:: Requirement ::
Your response must be made up of each line in the data below that contains the string "with".

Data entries
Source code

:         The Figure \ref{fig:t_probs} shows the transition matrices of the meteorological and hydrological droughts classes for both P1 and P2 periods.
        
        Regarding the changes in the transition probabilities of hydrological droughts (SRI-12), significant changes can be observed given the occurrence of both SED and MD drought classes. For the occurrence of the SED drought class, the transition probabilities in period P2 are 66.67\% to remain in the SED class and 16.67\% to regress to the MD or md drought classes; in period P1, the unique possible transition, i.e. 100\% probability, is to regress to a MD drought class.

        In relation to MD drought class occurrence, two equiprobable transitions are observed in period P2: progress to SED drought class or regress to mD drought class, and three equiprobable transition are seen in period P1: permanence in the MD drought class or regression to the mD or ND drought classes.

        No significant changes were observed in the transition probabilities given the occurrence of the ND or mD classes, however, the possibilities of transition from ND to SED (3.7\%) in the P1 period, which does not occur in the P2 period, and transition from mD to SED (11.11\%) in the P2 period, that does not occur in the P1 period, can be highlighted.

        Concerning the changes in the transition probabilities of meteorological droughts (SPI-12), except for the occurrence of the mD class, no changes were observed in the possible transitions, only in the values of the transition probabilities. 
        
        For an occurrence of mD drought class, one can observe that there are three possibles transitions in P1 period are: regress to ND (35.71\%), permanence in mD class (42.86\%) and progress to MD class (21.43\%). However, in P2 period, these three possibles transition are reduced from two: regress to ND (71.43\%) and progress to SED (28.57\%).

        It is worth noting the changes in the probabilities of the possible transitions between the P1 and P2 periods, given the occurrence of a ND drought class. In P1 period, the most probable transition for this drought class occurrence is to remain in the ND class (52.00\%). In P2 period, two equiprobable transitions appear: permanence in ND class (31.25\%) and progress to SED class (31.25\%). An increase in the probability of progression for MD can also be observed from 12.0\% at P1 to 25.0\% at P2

==

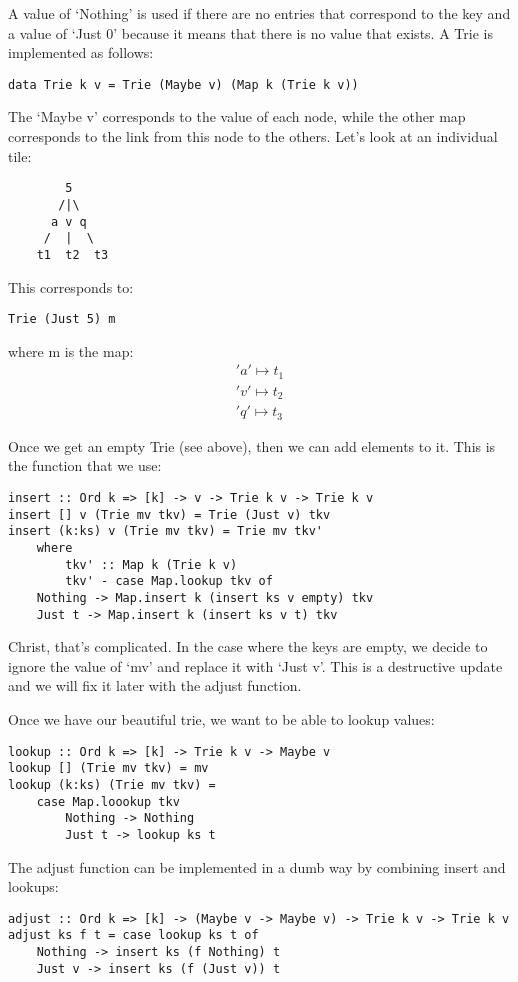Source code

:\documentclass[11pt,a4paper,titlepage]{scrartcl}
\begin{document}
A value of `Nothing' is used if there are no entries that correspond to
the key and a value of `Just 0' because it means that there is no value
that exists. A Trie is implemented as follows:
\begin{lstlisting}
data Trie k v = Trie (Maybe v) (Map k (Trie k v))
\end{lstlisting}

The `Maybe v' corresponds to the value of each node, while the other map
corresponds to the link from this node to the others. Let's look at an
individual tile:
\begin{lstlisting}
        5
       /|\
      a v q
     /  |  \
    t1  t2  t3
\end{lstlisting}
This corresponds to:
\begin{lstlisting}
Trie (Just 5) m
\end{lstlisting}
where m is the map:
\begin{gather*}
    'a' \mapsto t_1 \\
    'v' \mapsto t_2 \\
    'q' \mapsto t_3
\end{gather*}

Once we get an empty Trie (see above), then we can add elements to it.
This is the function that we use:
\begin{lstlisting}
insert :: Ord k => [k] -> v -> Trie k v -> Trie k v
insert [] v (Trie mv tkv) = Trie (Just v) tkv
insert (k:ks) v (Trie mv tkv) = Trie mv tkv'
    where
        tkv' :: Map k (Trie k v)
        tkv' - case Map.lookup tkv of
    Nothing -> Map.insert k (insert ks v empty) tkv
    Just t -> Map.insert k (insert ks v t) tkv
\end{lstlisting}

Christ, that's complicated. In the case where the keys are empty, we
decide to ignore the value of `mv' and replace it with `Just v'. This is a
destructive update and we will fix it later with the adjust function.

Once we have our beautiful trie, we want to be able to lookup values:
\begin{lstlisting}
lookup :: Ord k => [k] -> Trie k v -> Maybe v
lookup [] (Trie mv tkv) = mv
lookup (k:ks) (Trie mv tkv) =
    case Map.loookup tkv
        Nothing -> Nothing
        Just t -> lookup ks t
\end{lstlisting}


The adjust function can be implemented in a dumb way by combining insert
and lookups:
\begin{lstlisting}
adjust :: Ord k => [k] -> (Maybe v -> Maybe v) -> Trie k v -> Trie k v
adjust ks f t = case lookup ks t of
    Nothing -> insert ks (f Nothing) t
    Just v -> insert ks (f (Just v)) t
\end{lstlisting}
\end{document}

--

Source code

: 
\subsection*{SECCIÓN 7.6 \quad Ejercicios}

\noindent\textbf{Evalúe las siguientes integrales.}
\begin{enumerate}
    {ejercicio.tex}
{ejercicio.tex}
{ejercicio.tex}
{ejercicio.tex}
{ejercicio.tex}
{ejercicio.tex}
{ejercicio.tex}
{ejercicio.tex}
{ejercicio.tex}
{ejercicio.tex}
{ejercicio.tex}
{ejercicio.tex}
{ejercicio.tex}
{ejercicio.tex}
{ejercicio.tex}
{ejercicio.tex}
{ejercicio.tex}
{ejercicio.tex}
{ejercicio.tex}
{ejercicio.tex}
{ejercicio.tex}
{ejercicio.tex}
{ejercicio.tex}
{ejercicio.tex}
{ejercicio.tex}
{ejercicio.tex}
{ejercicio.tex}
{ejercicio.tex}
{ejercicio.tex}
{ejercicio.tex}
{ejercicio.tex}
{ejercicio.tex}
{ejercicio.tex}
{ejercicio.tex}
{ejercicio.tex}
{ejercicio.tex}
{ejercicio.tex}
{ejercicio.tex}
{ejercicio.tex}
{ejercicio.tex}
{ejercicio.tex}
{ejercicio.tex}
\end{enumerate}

:: Response to this task ::
decide to ignore the value of `mv' and replace it with `Just v'. This is a
destructive update and we will fix it later with the adjust function.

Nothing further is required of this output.